Whenever I give a customer a price and they immediately respond with "Well, so-and-so can do it for less," I respond with a remark that I can just as easily find someone who will charge you more than me. If the other guy's price is ridiculously low, I'll tell them to sign them up before they go out of business, and call me when they can't come back for their warranty work.

This lets me know right away if the person is interested in price alone, or whether it's worth pursuing any further.

Every EC is different. They perform their work different, their costs are different, and they have different work ethics. We're not car salesmen, and the new minivan sitting in our lot is _exactly_ like the new minivan sitting in the competitor's lot.

Yes, the end result of a service upgrade is the same... you have your old 100a FPE panel taken out and you get a nice new 200a C-H or SqD or Siemens panel in its place, meter socket, a new riser or mast, and maybe a ground rod or two.

But the difference between one EC's price and mine may be the cheap-o guy will take 3 days, and the power will be off during the day for all of those 3 days. Me.... I'll have the power down for a couple hours, and be done in a day.

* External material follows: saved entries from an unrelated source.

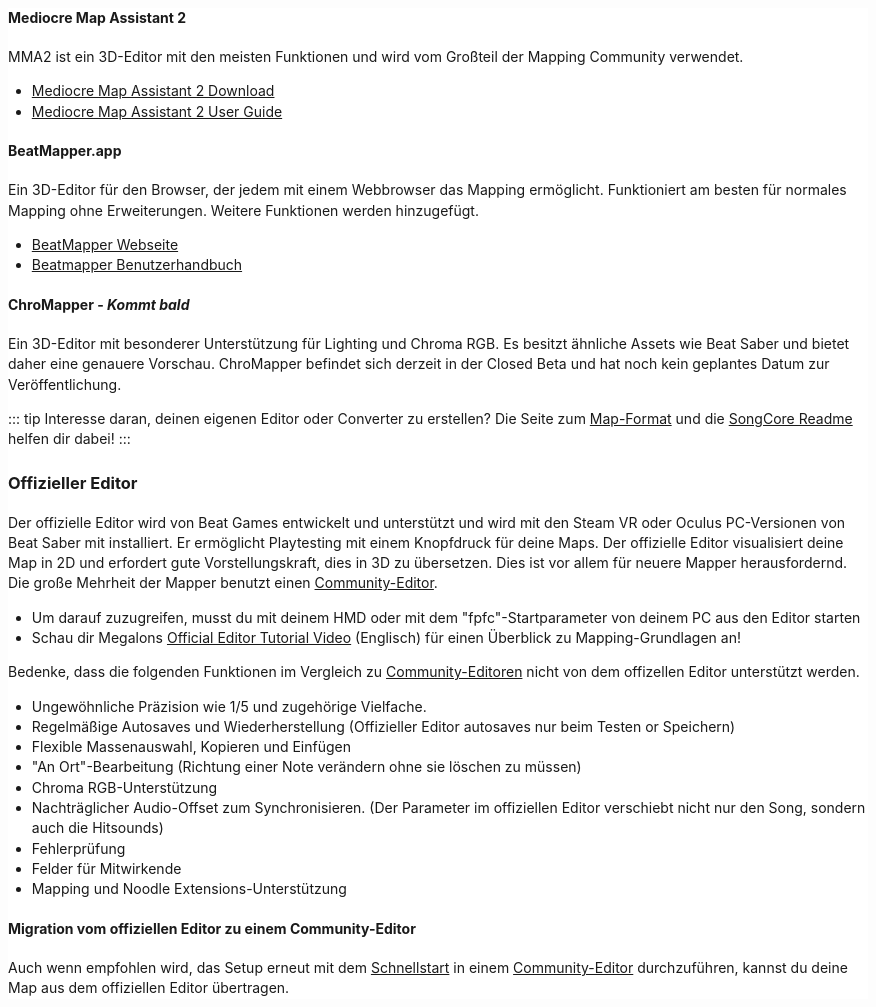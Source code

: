 #### Mediocre Map Assistant 2
MMA2 ist ein 3D-Editor mit den meisten Funktionen und wird vom Großteil der Mapping Community verwendet.

* [Mediocre Map Assistant 2 Download](https://git.bsmg.wiki/Top_Cat/MediocreMapAssistant2/releases/latest)
* [Mediocre Map Assistant 2 User Guide](./mediocre-map-assistant.md)

#### BeatMapper.app
Ein 3D-Editor für den Browser, der jedem mit einem Webbrowser das Mapping ermöglicht. Funktioniert am besten für normales Mapping ohne Erweiterungen. Weitere Funktionen werden hinzugefügt.

* [BeatMapper Webseite](https://beatmapper.app/)
* [Beatmapper Benutzerhandbuch](https://beatmapper.app/docs/manual/getting-started)

#### ChroMapper - *Kommt bald*
Ein 3D-Editor mit besonderer Unterstützung für Lighting und Chroma RGB. Es besitzt ähnliche Assets wie Beat Saber und bietet daher eine genauere Vorschau. ChroMapper befindet sich derzeit in der Closed Beta und hat noch kein geplantes Datum zur Veröffentlichung.

::: tip Interesse daran, deinen eigenen Editor oder Converter zu erstellen? Die Seite zum [Map-Format](./map-format.md) und die [SongCore Readme](https://github.com/Kylemc1413/SongCore/blob/master/README.md) helfen dir dabei! :::

### Offizieller Editor
Der offizielle Editor wird von Beat Games entwickelt und unterstützt und wird mit den Steam VR oder Oculus PC-Versionen von Beat Saber mit installiert. Er ermöglicht Playtesting mit einem Knopfdruck für deine Maps. Der offizielle Editor visualisiert deine Map in 2D und erfordert gute Vorstellungskraft, dies in 3D zu übersetzen. Dies ist vor allem für neuere Mapper herausfordernd. Die große Mehrheit der Mapper benutzt einen [Community-Editor](#community-editor).

* Um darauf zuzugreifen, musst du mit deinem HMD oder mit dem "fpfc"-Startparameter von deinem PC aus den Editor starten
* Schau dir Megalons [Official Editor Tutorial Video](https://www.youtube.com/watch?v=5Ex6sOEVgrM) (Englisch) für einen Überblick zu Mapping-Grundlagen an!

Bedenke, dass die folgenden Funktionen im Vergleich zu [Community-Editoren](#community-editor) nicht von dem offizellen Editor unterstützt werden.

* Ungewöhnliche Präzision wie 1/5 und zugehörige Vielfache.
* Regelmäßige Autosaves und Wiederherstellung (Offizieller Editor autosaves nur beim Testen or Speichern)
* Flexible Massenauswahl, Kopieren und Einfügen
* "An Ort"-Bearbeitung (Richtung einer Note verändern ohne sie löschen zu müssen)
* Chroma RGB-Unterstützung
* Nachträglicher Audio-Offset zum Synchronisieren. (Der Parameter im offiziellen Editor verschiebt nicht nur den Song, sondern auch die Hitsounds)
* Fehlerprüfung
* Felder für Mitwirkende
* Mapping und Noodle Extensions-Unterstützung

#### Migration vom offiziellen Editor zu einem Community-Editor
Auch wenn empfohlen wird, das Setup erneut mit dem [Schnellstart](#mapping-quick-start) in einem [Community-Editor](#community-editor) durchzuführen, kannst du deine Map aus dem offiziellen Editor übertragen.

But if I were to explain to a customer these types of differences, that becomes a selling point on which I can peddle my services. If the customer is only interested in price, I hand 'em a card, thank them for their consideration and leave.


----------



## B4T (Feb 10, 2009)

MDShunk said:


> Getting most of the jobs you bid on is the textbook sign that you're not charging enough.

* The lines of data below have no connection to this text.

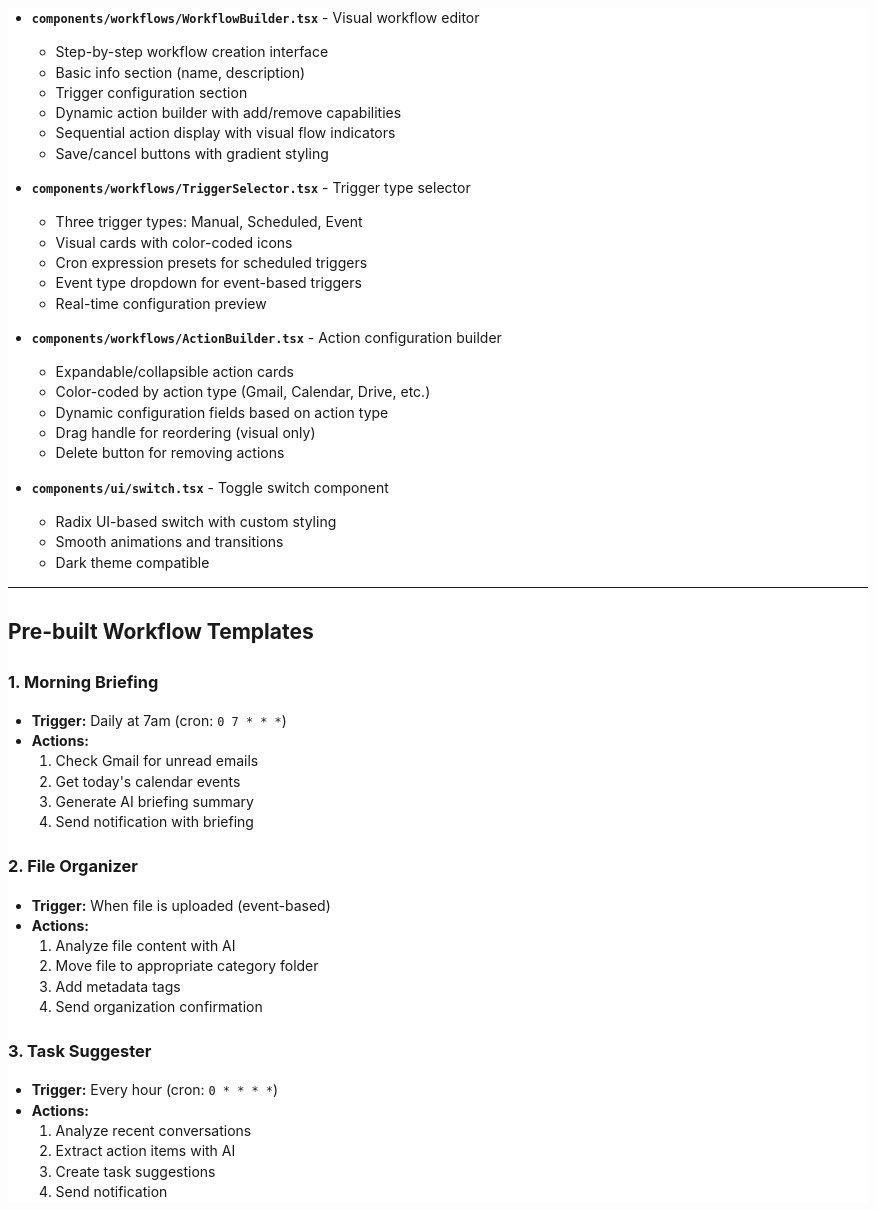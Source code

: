 - **`components/workflows/WorkflowBuilder.tsx`** - Visual workflow editor
  - Step-by-step workflow creation interface
  - Basic info section (name, description)
  - Trigger configuration section
  - Dynamic action builder with add/remove capabilities
  - Sequential action display with visual flow indicators
  - Save/cancel buttons with gradient styling

- **`components/workflows/TriggerSelector.tsx`** - Trigger type selector
  - Three trigger types: Manual, Scheduled, Event
  - Visual cards with color-coded icons
  - Cron expression presets for scheduled triggers
  - Event type dropdown for event-based triggers
  - Real-time configuration preview

- **`components/workflows/ActionBuilder.tsx`** - Action configuration builder
  - Expandable/collapsible action cards
  - Color-coded by action type (Gmail, Calendar, Drive, etc.)
  - Dynamic configuration fields based on action type
  - Drag handle for reordering (visual only)
  - Delete button for removing actions

- **`components/ui/switch.tsx`** - Toggle switch component
  - Radix UI-based switch with custom styling
  - Smooth animations and transitions
  - Dark theme compatible

---

## Pre-built Workflow Templates

### 1. Morning Briefing
- **Trigger:** Daily at 7am (cron: `0 7 * * *`)
- **Actions:**
  1. Check Gmail for unread emails
  2. Get today's calendar events
  3. Generate AI briefing summary
  4. Send notification with briefing

### 2. File Organizer
- **Trigger:** When file is uploaded (event-based)
- **Actions:**
  1. Analyze file content with AI
  2. Move file to appropriate category folder
  3. Add metadata tags
  4. Send organization confirmation

### 3. Task Suggester
- **Trigger:** Every hour (cron: `0 * * * *`)
- **Actions:**
  1. Analyze recent conversations
  2. Extract action items with AI
  3. Create task suggestions
  4. Send notification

As I stated a long time ago here, I always ask the customer if they got other bids for the job.

When people are happy with the finished product, they don't mind telling you the "stories" of the other guys they talked too and their estimates.

This is where all the info for that *going rate *comes from.. just losing a job means nothing unless you know why.

I am never the cheapest guy with my price.. just the lucky one.. :thumbsup:


----------



## 480sparky (Sep 20, 2007)

Black4Truck said:


> ............I am never the cheapest guy with my price.. just the lucky one.. :thumbsup:


You'd be better off being the good salesman than lucky. :whistling2:


----------



## B4T (Feb 10, 2009)

Bob Badger said:


> You would think that would be blatantly obvious to all.:laughing:



See post #112.. :thumbsup:


----------



## B4T (Feb 10, 2009)

Jlarson said:


> Apparently not everyone has read that textbook. :laughing:



What I just told the other guy..  :laughing:


----------



## B4T (Feb 10, 2009)

Bob Badger said:


> Yeah, we got that, we got that 1000 posts ago.
> Now will you please STF up about it. :laughing:


Some guys don't read the beginning of the thread and miss important information..

Not a chance I will STFU.. :laughing::thumbup::laughing:


----------



## 480sparky (Sep 20, 2007)

Black4Truck said:


> .........Not a chance I will STFU.. :laughing::thumbup::laughing:


You did for about a month, didn't you? :laughing:


----------



## B4T (Feb 10, 2009)

480sparky said:


> You'd be better off being the good salesman than lucky. :whistling2:


I would get blasted about that if I did.. I'm having enough fun wondering why more guys don't want to know what the competition is charging for their work.

It is FREE and easily obtainable.. just have to ask.. :blink: 

I do service changes by myself all the time and usually done in (7) hours on average.

Not back breaking work and a really nice pay day when the customer hands you (22) one hundred dollar bills.. :thumbup:


----------



## B4T (Feb 10, 2009)

480sparky said:


> You did for about a month, didn't you? :laughing:



No.. I just you the time to come back better and stronger.. :whistling2:


----------



## 480sparky (Sep 20, 2007)

Black4Truck said:


> I would get blasted about that if I did.. I'm having enough fun wondering why more guys don't want to know what the competition is charging for their work...........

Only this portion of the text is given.